South Africa: beware illicit liquor after bottlecap theft

South Africa’s alcohol industry has wanted the public to beware of illicit liquor products after a company had thousands of bottle caps stolen in a break-in.

The theft took place on December 30 at a warehouse owned by the unnamed company – a member of the South Africa Liquor Brandowners Association (SALBA) – and the organisation is now concerned that criminals may use them to inveigle counterfeit drinks into the supply chain.

“One of the illicit alcohol practices is to refill used, branded bottles with illegal alcohol, reseal them and sell that to consumers,” said SALBA chairman Sibani Mngadi. “This practice poses a major health risk to consumers.”

It's not yet clear if the theft was carried out to order by counterfeiters, although there is unlikely to be any other market or use for the closures.

South Africa is currently in the midst of a lockdown due to COVID-19, which includes a ban on alcohol sales, a curfew between 9pm and 6am, and a sweeping restrictions on social interactions.

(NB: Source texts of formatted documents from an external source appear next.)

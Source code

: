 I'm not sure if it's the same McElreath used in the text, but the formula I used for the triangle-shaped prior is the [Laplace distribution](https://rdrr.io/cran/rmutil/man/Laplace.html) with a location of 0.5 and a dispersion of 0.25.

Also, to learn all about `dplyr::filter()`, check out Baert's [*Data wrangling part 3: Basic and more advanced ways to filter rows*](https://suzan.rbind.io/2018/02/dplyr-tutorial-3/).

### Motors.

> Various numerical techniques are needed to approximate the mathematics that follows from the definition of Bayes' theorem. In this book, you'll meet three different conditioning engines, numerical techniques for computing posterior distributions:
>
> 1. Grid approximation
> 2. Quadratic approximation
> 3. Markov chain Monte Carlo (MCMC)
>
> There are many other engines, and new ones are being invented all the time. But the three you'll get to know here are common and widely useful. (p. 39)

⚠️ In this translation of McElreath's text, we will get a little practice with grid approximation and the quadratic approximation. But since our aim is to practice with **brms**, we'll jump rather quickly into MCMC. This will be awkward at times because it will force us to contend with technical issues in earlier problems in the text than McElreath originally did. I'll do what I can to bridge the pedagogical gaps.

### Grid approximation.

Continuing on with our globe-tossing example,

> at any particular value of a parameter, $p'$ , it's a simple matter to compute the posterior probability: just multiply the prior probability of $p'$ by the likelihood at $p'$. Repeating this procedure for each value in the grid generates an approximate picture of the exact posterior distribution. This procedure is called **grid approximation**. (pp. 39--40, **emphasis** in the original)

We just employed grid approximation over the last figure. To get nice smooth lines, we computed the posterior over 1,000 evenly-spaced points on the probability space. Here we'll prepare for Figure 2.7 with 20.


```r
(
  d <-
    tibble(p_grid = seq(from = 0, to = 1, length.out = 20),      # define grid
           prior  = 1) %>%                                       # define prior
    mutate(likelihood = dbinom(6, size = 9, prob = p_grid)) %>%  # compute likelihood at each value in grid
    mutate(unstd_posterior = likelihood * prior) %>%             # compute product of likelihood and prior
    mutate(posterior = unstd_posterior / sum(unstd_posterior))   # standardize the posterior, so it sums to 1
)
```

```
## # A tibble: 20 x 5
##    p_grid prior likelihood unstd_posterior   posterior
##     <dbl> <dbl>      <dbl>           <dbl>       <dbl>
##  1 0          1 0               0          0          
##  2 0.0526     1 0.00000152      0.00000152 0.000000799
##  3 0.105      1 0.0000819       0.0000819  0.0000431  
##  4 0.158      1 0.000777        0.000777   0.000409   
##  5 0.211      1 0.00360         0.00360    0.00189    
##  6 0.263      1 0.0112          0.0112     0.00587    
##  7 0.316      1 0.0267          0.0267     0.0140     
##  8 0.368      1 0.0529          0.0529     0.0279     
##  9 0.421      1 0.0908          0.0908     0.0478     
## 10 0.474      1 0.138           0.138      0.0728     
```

The government said last month that drinking had resulted in “reckless behaviour” that was encouraging the spread of the coronavirus. A new, faster-spreading variant of the coronavirus has also been detected in the country.

There are fears however that demand for alcohol will lead some of the public to purchase liquor from illicit sources, which raises the risk of exposure to contaminated products with high levels of methanol, which can be fatal and cause serious symptoms such as blindness.

SALBA welcomed the new restrictions, which are in place for 14 days to curb the rise in infections, hospital admissions and mortality as a result of the second wave of COVID-19 pandemic, but urged law enforcement agencies to be rigorous in dealing with illegal alcohol sales and the production of counterfeit products.

“Total prohibition of all formal sales poses the risk of growing the network of alcohol smugglers who respond to the current environment of unmet consumer demand for alcoholic products,” it said in a statement.

“These illegal activities include concealed, illegal movement of products, as well as industrial-scale production of counterfeit alcohol.”

South Africans should only drink legally bought alcohol at home before the ban, and certainly not in public, according to the trade body.